[Date Prev][Date Next][Thread Prev][Thread Next][Date Index][Thread Index]

RE: Three GMPLS related IDs



Hi Yangguang, you wrote 05 March 2001 14:29:
> FYI, three GMPLS related IDs have been submitted.
> 
> Architecture:
>
http://www.ietf.org/internet-drafts/draft-xu-ccamp-gmpls-arch-intra-domain-0
0.txt
>
>Signaling:
>http://www.ietf.org/internet-drafts/draft-lin-ccamp-ipo-common-label-reques
t-01.txt
>http://www.ietf.org/internet-drafts/draft-xu-ccamp-gmpls-sig-reorg-00.txt
>
>Comments are welcomed.

Here are my observations on the sig-reorg and arch-intra-domain IDs (I could
not open the label-request one):

sig-reorg ID:

1	I noticed that NSAPs are mentioned in 6.2.  Yes, I think this form
of global addressing will be of considerable interest and importance to
several carriers and should be included.  It is something we are currently
looking closely at and almost certainly will require to be supported.

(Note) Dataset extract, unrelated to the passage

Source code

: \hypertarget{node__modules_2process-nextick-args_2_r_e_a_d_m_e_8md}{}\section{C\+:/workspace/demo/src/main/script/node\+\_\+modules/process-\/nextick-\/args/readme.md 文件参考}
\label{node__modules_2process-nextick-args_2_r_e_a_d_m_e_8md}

2	The 'connection ID' noted in para 7.2.2 seems to be the same
(similar?) to a trail termination identifier and, as noted, requires global
uniqueness.  I noted that you have this 'TBD' wrt size/format.....this seems
a sensible decision since something larger that 32 bits will surely be
required here.

3	 I was a little unclear regarding the requirement given in the 1st
bullet in para 9.1.  Agree that user and control plane *networks* can (and
will usually) be disjoint....indeed the control-plane network *must* only
take its survivability design cues from the duct network, since only that
layer can define the inherited real disjoint connectivity.  Further, both
the control plane and user plane network need their own OAM....and in the
control plane not only is this for the 'physical transport' aspects, but
also on a per protocol-type, ie the signalling protocol will have different
failure modes to the routing protocol.  One feature that is required
however, is that user-plane failures can map to control-plane actions for
invoking restoration (the reverse of this is clearly not true)...for example
to restore S-PVC-like user-plane trails (see also point 5 below).   So I
would like to see these types of relationship made more clear.
 
4	A further observation wrt the above is that it seems you are
advocating that all failures be conveyed by control-plane message 'events'.
Are you suggesting that (at least) the 3 distinct areas of (i) user-plane
failures, (ii) signalling protocol failures and (iii) routing protocol
failures all get 'merged' into some generic form of event notification?  I
would have thought that one would need notification (and general defect
handling) per protocol type, and that this would be a function of that
protocol only since the failure modes of each would be different (and if one
changes one protocol one would not want to create backwards compatibility
issues with another).

Further, if some aspects of the control-plane fail I would still expect the
user-plane defect handling to carry on as an autonomous function....for
example, the sending of a FDI into client layers to suppress alarm storms
and protect user-plane traffic, eg squelch traffic on misrouting if trail ID
mismatch.  I am not sure we would want to make this low-level action
dependent on a 'healthy control-plane'....and this seems quite important
when one has a server->client adaptation function between 2 different
technologies, eg OTN layer->SDH layer, and where a 'common control-plane'
might not be appropriate across such a (different operator domain)
boundary....a point you indeed make in para 4 in the Arch-intra-domain ID.
Can you please explain the intent of this section more clearly and comment
on the above points, including the network management of the control-plane
....maybe you have some new ideas here that are worth exploring further?


Arch-intra-domain ID:
Note - I like this paper in general, and I guess the reason for this is that
several operators have input (requirements) to it and it is not just sourced
from vendors.  

5	A control-plane for CO transport networks is not a new idea.
Indeed, the original designers of SDH (and esp my BT colleague Andy Reid and
Mike Sexton now of Alcatel) tried to do this for SDH about 12 years
ago....maybe a bit ahead of its time then.  However, the key point I wanted
to make here is that simply automating the control-plane is not necessarily
the key issue for improving the speed of provision (this is certainly true
for us).....it is all the associated OSS/service-suround processes (eg order
handling, testing (which is more than a quick LMP-like connectivity
verification), billing, etc) that go along with this to create a service.
These points are also very well made in section 3 of
draft-bms-optical-sdhsonet-mpls-control-frmwrk-00.txt I have noted.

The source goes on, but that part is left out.